Find all the lines in the material below with the word "securityTokenFactory", and copy them.

----------

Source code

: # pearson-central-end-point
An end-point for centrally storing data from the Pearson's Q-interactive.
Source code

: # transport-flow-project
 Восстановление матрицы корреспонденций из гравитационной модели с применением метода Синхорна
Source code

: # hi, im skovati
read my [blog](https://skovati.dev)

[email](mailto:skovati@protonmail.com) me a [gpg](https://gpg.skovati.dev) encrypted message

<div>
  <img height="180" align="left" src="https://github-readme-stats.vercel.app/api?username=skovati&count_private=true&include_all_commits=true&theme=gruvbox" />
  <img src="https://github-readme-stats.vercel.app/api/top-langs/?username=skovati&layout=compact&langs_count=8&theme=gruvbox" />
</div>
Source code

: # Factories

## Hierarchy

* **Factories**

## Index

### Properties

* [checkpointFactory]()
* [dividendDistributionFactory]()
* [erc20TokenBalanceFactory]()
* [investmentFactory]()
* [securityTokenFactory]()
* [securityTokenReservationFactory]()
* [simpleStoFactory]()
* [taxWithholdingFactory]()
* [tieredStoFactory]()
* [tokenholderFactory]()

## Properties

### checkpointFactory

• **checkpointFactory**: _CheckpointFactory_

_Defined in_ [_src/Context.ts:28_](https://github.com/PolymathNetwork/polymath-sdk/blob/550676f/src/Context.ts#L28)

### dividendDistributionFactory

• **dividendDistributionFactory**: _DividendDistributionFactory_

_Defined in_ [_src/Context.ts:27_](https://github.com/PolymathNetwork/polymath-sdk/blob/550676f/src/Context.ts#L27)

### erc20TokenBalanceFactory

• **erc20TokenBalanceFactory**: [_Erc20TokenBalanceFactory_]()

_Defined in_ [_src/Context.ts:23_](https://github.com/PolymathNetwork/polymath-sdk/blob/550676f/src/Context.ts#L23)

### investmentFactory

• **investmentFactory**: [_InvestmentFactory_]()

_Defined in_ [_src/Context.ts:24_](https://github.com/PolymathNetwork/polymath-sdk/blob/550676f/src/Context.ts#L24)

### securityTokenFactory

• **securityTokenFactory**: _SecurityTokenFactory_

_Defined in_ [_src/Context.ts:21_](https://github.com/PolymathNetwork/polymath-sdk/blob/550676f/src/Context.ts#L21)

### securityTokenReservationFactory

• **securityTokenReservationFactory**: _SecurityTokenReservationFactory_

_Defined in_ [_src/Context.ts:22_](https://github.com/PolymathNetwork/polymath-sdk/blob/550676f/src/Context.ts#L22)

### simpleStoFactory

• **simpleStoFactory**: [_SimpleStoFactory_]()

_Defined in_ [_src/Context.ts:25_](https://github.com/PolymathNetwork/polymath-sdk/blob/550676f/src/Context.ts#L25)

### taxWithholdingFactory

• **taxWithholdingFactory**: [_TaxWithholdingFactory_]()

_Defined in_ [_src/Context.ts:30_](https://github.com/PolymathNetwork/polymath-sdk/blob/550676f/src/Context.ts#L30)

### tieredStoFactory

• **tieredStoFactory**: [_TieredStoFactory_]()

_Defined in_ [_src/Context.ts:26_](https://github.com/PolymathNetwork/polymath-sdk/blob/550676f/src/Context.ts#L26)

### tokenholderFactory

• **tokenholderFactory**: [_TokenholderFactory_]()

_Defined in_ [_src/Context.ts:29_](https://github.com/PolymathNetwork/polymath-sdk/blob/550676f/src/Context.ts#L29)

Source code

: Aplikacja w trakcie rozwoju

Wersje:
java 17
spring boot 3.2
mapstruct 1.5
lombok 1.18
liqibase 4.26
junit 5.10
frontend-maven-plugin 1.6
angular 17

----------

Completed exercise:
* [securityTokenFactory]()
### securityTokenFactory
• **securityTokenFactory**: _SecurityTokenFactory_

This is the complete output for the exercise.